La gestión ideal del amor

Salud y orientación
Tipografía
  • Diminuto Pequeño Medio Grande Más Grande
  • Default Helvetica Segoe Georgia Times

Date a deseo y olerás a poleo, date a choteo y olerás a caca de perro...

El amor es un sentimiento, requiere energía para crearlo, para entregarlo, es finito y se necesita de vuelta.

Cuando damos amor a otra persona y no recibimos el mismo sentimiento de vuelta, la cantidad de energía amorosa empieza a escasear. Empezamos a tomar la energía de otros lugares y fallamos hasta colapsar.

¿Cómo se entrega el amor y se recibe de vuelta?

Pondré ejemplos sencillos de reciprocidad en el amor.
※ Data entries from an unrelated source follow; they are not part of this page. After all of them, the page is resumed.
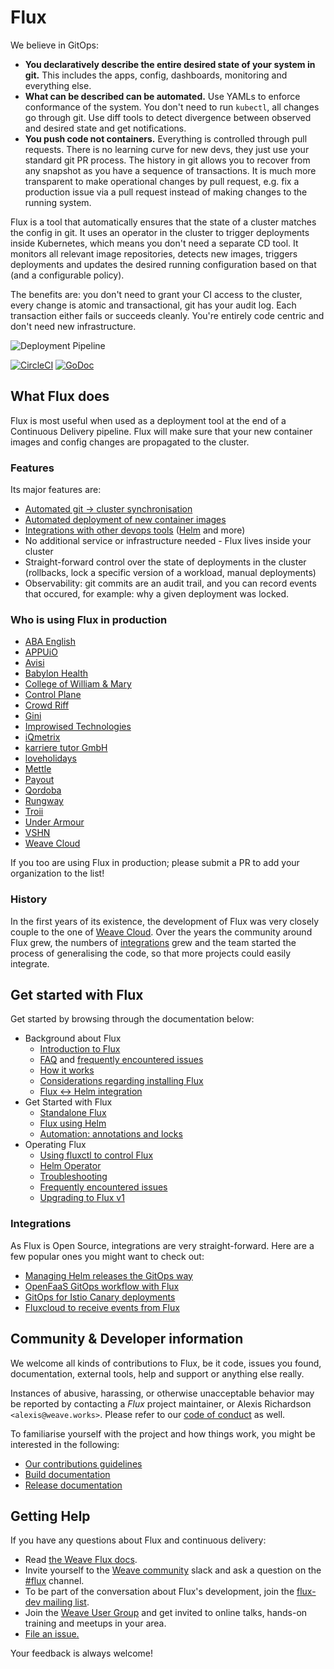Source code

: # Flux

We believe in GitOps:

- **You declaratively describe the entire desired state of your
  system in git.** This includes the apps, config, dashboards,
  monitoring and everything else.
- **What can be described can be automated.** Use YAMLs to enforce
  conformance of the system. You don't need to run `kubectl`, all changes go
  through git. Use diff tools to detect divergence between observed and
  desired state and get notifications.
- **You push code not containers.** Everything is controlled through
  pull requests. There is no learning curve for new devs, they just use
  your standard git PR process. The history in git allows you to recover
  from any snapshot as you have a sequence of transactions. It is much
  more transparent to make operational changes by pull request, e.g.
  fix a production issue via a pull request instead of making changes to
  the running system.

Flux is a tool that automatically ensures that the state of a cluster
matches the config in git. It uses an operator in the cluster to trigger
deployments inside Kubernetes, which means you don't need a separate CD tool.
It monitors all relevant image repositories, detects new images, triggers
deployments and updates the desired running configuration based on that
(and a configurable policy).

The benefits are: you don't need to grant your CI access to the cluster, every
change is atomic and transactional, git has your audit log. Each transaction
either fails or succeeds cleanly. You're entirely code centric and don't need
new infrastructure.

![Deployment Pipeline](site/images/deployment-pipeline.png)

[![CircleCI](https://circleci.com/gh/weaveworks/flux.svg?style=svg)](https://circleci.com/gh/weaveworks/flux)
[![GoDoc](https://godoc.org/github.com/weaveworks/flux?status.svg)](https://godoc.org/github.com/weaveworks/flux)

## What Flux does

Flux is most useful when used as a deployment tool at the end of a
Continuous Delivery pipeline. Flux will make sure that your new
container images and config changes are propagated to the cluster.

### Features

Its major features are:

- [Automated git → cluster synchronisation](/site/introduction.md#automated-git-cluster-synchronisation)
- [Automated deployment of new container images](/site/introduction.md#automated-deployment-of-new-container-images)
- [Integrations with other devops tools](/site/introduction.md#integrations-with-other-devops-tools) ([Helm](/site/helm-integration.md) and more)
- No additional service or infrastructure needed - Flux lives inside your
  cluster
- Straight-forward control over the state of deployments in the
  cluster (rollbacks, lock a specific version of a workload, manual
  deployments)
- Observability: git commits are an audit trail, and you can record events that
  occured, for example: why a given deployment was locked.

### Who is using Flux in production

- [ABA English](https://www.abaenglish.com)
- [APPUiO](https://appuio.ch)
- [Avisi](https://avisi.nl)
- [Babylon Health](https://www.babylonhealth.com/)
- [College of William & Mary](https://www.wm.edu)
- [Control Plane](https://control-plane.io)
- [Crowd Riff](https://crowdriff.com) 
- [Gini](https://gini.net)
- [Improwised Technologies](https://www.improwised.com/)
- [iQmetrix](https://www.iqmetrix.com)
- [karriere tutor GmbH](https://www.karrieretutor.de)
- [loveholidays](https://www.loveholidays.com/)
- [Mettle](https://mettle.co.uk)
- [Payout](https://payout.one)
- [Qordoba](https://qordoba.com)
- [Rungway](https://rungway.com)
- [Troii](https://troii.com/)
- [Under Armour](https://www.underarmour.com)
- [VSHN](https://vshn.ch)
- [Weave Cloud](https://cloud.weave.works)

If you too are using Flux in production; please submit a PR to add your organization to the list!

### History

In the first years of its existence, the development of Flux was very
closely couple to the one of [Weave
Cloud](https://www.weave.works/product/cloud/). Over the years the community
around Flux grew, the numbers of [integrations](#integrations) grew and
the team started the process of generalising the code, so that more projects
could easily integrate.

## Get started with Flux

Get started by browsing through the documentation below:

- Background about Flux
  - [Introduction to Flux](/site/introduction.md)
  - [FAQ](/site/faq.md) and [frequently encountered issues](https://github.com/weaveworks/flux/labels/FAQ)
  - [How it works](/site/how-it-works.md)
  - [Considerations regarding installing Flux](/site/installing.md)
  - [Flux <-> Helm integration](/site/helm-integration.md)
- Get Started with Flux
  - [Standalone Flux](/site/get-started.md)
  - [Flux using Helm](/site/helm-get-started.md)
  - [Automation: annotations and locks](/site/annotations-tutorial.md)
- Operating Flux
  - [Using fluxctl to control Flux](/site/fluxctl.md)
  - [Helm Operator](/site/helm-operator.md)
  - [Troubleshooting](/site/troubleshooting.md)
  - [Frequently encountered issues](https://github.com/weaveworks/flux/labels/FAQ)
  - [Upgrading to Flux v1](/site/upgrading-to-1.0.md)

### Integrations

As Flux is Open Source, integrations are very straight-forward. Here are
a few popular ones you might want to check out:

- [Managing Helm releases the GitOps way](https://github.com/stefanprodan/gitops-helm)
- [OpenFaaS GitOps workflow with Flux](https://github.com/stefanprodan/openfaas-flux)
- [GitOps for Istio Canary deployments](https://github.com/stefanprodan/gitops-istio)
- [Fluxcloud to receive events from Flux](https://github.com/justinbarrick/fluxcloud)

## Community & Developer information

We welcome all kinds of contributions to Flux, be it code, issues you found,
documentation, external tools, help and support or anything else really.

Instances of abusive, harassing, or otherwise unacceptable behavior
may be reported by contacting a *Flux* project maintainer, or Alexis
Richardson `<alexis@weave.works>`. Please refer to our [code of
conduct](CODE_OF_CONDUCT.md) as well.

To familiarise yourself with the project and how things work, you might
be interested in the following:

- [Our contributions guidelines](CONTRIBUTING.md)
- [Build documentation](/site/building.md)
- [Release documentation](/internal_docs/releasing.md)

## <a name="help"></a>Getting Help

If you have any questions about Flux and continuous delivery:

- Read [the Weave Flux docs](https://github.com/weaveworks/flux/tree/master/site).
- Invite yourself to the <a href="https://slack.weave.works/" target="_blank">Weave community</a>
  slack and ask a question on the [#flux](https://weave-community.slack.com/messages/flux/)
  channel.
- To be part of the conversation about Flux's development, join the
  [flux-dev mailing list](https://groups.google.com/forum/#!forum/flux-dev).
- Join the [Weave User Group](https://www.meetup.com/pro/Weave/) and get
  invited to online talks, hands-on training and meetups in your area.
- [File an issue.](https://github.com/weaveworks/flux/issues/new)

Your feedback is always welcome!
Te das amor. Te alimentas bien, te la pasas de maravilla contigo mismo, bailas, te llevas de compras, al cine, a comer, al gimnasio, al bosque, al parque. Te bañas, te perfumas, te vistes bien, te cuidas la piel, te peinas, lees, estudias, te apapachas haciendo lo que más te gusta y disfrutas. Esto es darte amor y recibir amor. Un círculo virtuoso.

Después viene el amor a los demás. Amas a tus padres, los visitas, los ayudas, los abrazas, pide su consejo y siempre recibes cariño de ellos. Nuevamente das amor y recibes amor a cambio. Otro círculo virtuoso.

En el trabajo llegas temprano, cumples con las tareas, disfrutas tu día a día y tus jefes o tu empresa te lo agradecen. Das amor y recibes amor, en satisfacciones por el éxito obtenido y en resultados para los que emiten el chequesote. Nuevamente un círculo virtuoso.

Si eres amante de las mascotas, acaricias a tu gato o a tu perro o a tu cocodrilo, lo que quieras, y recibes amor de vuelta, bueno lo del cocodrilo se me ocurrió, quién sabe si en ese caso recibas una mordida. Das amor y recibes amor de vuelta, un círculo virtuoso.

En la vida pasa lo mismo. Si ves el lado positivo de todo, el despertar, vivir lo que venga como un aprendizaje, como un juego, un reto, recibirás amor con el simple hecho de vivir. Otra vez un círculo virtuoso.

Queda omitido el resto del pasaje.